Je vous propose simplement de lui porter un culte, l’acteur qui nous sauve de l’ennui  pour nous amener directement dans la jubilation.

Cela fait un petit moment qu’il nous est familier, on se souvient de ses mémorables scènes d’engueulades avec Catherine Frot dans « Escalier C », amusant Robin Renucci par leurs éternelles disputes. Yves Boisset en fait un moment l’un de ses acteurs fétiches.

C’est avec Édouard Baer qu’il connaît un regain de popularité, notamment avec le cultissime « Centre de visionnage » de l’émission « Nulle part ailleurs » sur Canal plus dans le but de contribuer à son amélioration dans la mesure où il y aurait lieu de le faire » (sic ! ) de 1997 à 1999. Il fallait le voir en éternel rouspéteur, il incarne le sentencieux Me Morissard, qui a même droit à sa phrase culte : « Je suis une merde ! ». A l’aise dans l’univers Baerien, il nous livre toujours de véritables morceaux d’anthologies, en collaborateur fatigué dans « La Bostella » et en narrateur lunaire et envahissant dans « Akoibon ».

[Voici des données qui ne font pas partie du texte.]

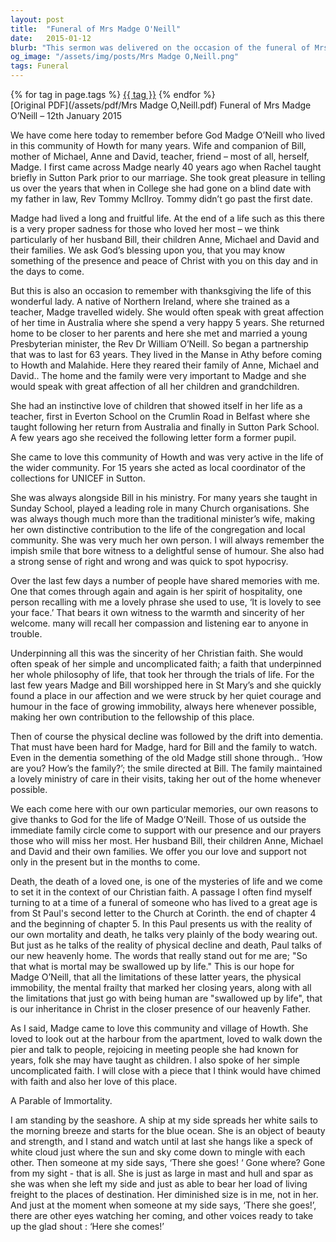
 ```yaml
---
layout: post
title:  "Funeral of Mrs Madge O'Neill"
date:   2015-01-12
blurb: "This sermon was delivered on the occasion of the funeral of Mrs Madge O'Neill, a beloved member of the Howth community. The sermon reflects on her life, her contributions to the community, her faith, and her family. The sermon also addresses the challenges of aging and dementia, and offers a message of hope and immortality."
og_image: "/assets/img/posts/Mrs Madge O,Neill.png"
tags: Funeral
---    
```

<div class="tag-pills">
    {% for tag in page.tags %}
    <a href="{{ site.baseurl }}/tag/{{ tag | slugify }}" class="tag-pill">{{ tag }}</a>
    {% endfor %}
</div>
[Original PDF](/assets/pdf/Mrs Madge O,Neill.pdf)
Funeral of Mrs Madge O’Neill – 12th January 2015

We have come here today to remember before God Madge O’Neill who lived in this community of Howth for many years. Wife and companion of Bill, mother of Michael, Anne and David, teacher, friend – most of all, herself, Madge. I first came across Madge nearly 40 years ago when Rachel taught briefly in Sutton Park prior to our marriage. She took great pleasure in telling us over the years that when in College she had gone on a blind date with my father in law, Rev Tommy McIlroy. Tommy didn’t go past the first date.

Madge had lived a long and fruitful life. At the end of a life such as this there is a very proper sadness for those who loved her most – we think particularly of her husband Bill, their children Anne, Michael and David and their families. We ask God’s blessing upon you, that you may know something of the presence and peace of Christ with you on this day and in the days to come.

But this is also an occasion to remember with thanksgiving the life of this wonderful lady. A native of Northern Ireland, where she trained as a teacher, Madge travelled widely. She would often speak with great affection of her time in Australia where she spend a very happy 5 years. She returned home to be closer to her parents and here she met and married a young Presbyterian minister, the Rev Dr William O’Neill. So began a partnership that was to last for 63 years. They lived in the Manse in Athy before coming to Howth and Malahide. Here they reared their family of Anne, Michael and David.. The home and the family were very important to Madge and she would speak with great affection of all her children and grandchildren.

She had an instinctive love of children that showed itself in her life as a teacher, first in Everton School on the Crumlin Road in Belfast where she taught following her return from Australia and finally in Sutton Park School. A few years ago she received the following letter form a former pupil.

She came to love this community of Howth and was very active in the life of the wider community. For 15 years she acted as local coordinator of the collections for UNICEF in Sutton.

She was always alongside Bill in his ministry. For many years she taught in Sunday School, played a leading role in many Church organisations. She was always though much more than the traditional minister’s wife, making her own distinctive contribution to the life of the congregation and local community. She was very much her own person. I will always remember the impish smile that bore witness to a delightful sense of humour. She also had a strong sense of right and wrong and was quick to spot hypocrisy.

Over the last few days a number of people have shared memories with me. One that comes through again and again is her spirit of hospitality, one person recalling with me a lovely phrase she used to use, ‘It is lovely to see your face.’ That bears it own witness to the warmth and sincerity of her welcome. many will recall her compassion and listening ear to anyone in trouble.

Underpinning all this was the sincerity of her Christian faith. She would often speak of her simple and uncomplicated faith; a faith that underpinned her whole philosophy of life, that took her through the trials of life. For the last few years Madge and Bill worshipped here in St Mary’s and she quickly found a place in our affection and we were struck by her quiet courage and humour in the face of growing immobility, always here whenever possible, making her own contribution to the fellowship of this place.

Then of course the physical decline was followed by the drift into dementia. That must have been hard for Madge, hard for Bill and the family to watch. Even in the dementia something of the old Madge still shone through.. ‘How are you? How’s the family?’; the smile directed at Bill. The family maintained a lovely ministry of care in their visits, taking her out of the home whenever possible.

We each come here with our own particular memories, our own reasons to give thanks to God for the life of Madge O’Neill. Those of us outside the immediate family circle come to support with our presence and our prayers those who will miss her most. Her husband Bill, their children Anne, Michael and David and their own families. We offer you our love and support not only in the present but in the months to come.

Death, the death of a loved one, is one of the mysteries of life and we come to set it in the context of our Christian faith. A passage I often find myself turning to at a time of a funeral of someone who has lived to a great age is from St Paul's second letter to the Church at Corinth. the end of chapter 4 and the beginning of chapter 5. In this Paul presents us with the reality of our own mortality and death, he talks very plainly of the body wearing out. But just as he talks of the reality of physical decline and death, Paul talks of our new heavenly home. The words that really stand out for me are; "So that what is mortal may be swallowed up by life." This is our hope for Madge O’Neill, that all the limitations of these latter years, the physical immobility, the mental frailty that marked her closing years, along with all the limitations that just go with being human are "swallowed up by life", that is our inheritance in Christ in the closer presence of our heavenly Father.

As I said, Madge came to love this community and village of Howth. She loved to look out at the harbour from the apartment, loved to walk down the pier and talk to people, rejoicing in meeting people she had known for years, folk she may have taught as children. I also spoke of her simple uncomplicated faith. I will close with a piece that I think would have chimed with faith and also her love of this place.

A Parable of Immortality.

I am standing by the seashore. A ship at my side spreads her white sails to the morning breeze and starts for the blue ocean. She is an object of beauty and strength, and I stand and watch until at last she hangs like a speck of white cloud just where the sun and sky come down to mingle with each other. Then someone at my side says, ‘There she goes! ‘ Gone where? Gone from my sight - that is all. She is just as large in mast and hull and spar as she was when she left my side and just as able to bear her load of living freight to the places of destination. Her diminished size is in me, not in her. And just at the moment when someone at my side says, ‘There she goes!’, there are other eyes watching her coming, and other voices ready to take up the glad shout : ‘Here she comes!’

Il participe aussi à la série de Nicolas & Bruno « Cogip 2000 », version pré- « Bureau », il figure aussi dans l’originale émission « L’œil du cyclone », toujours pour Canal + et perturbe même sérieusement la campagne électorale 2007 – qui n’arrête pas de nous faire rire jaune d’ailleurs -, dans des détournements pour le site de Karl Zéro. Multicarte, il a une carrière prestigieuse au théâtre, avec les plus grands metteurs en scène, comme Jorge Lavelli, André Engel, Roger Planchon ou Bernard Murat. Il fut aussi le directeur de la compagnie théâtrale du « Chapeau ».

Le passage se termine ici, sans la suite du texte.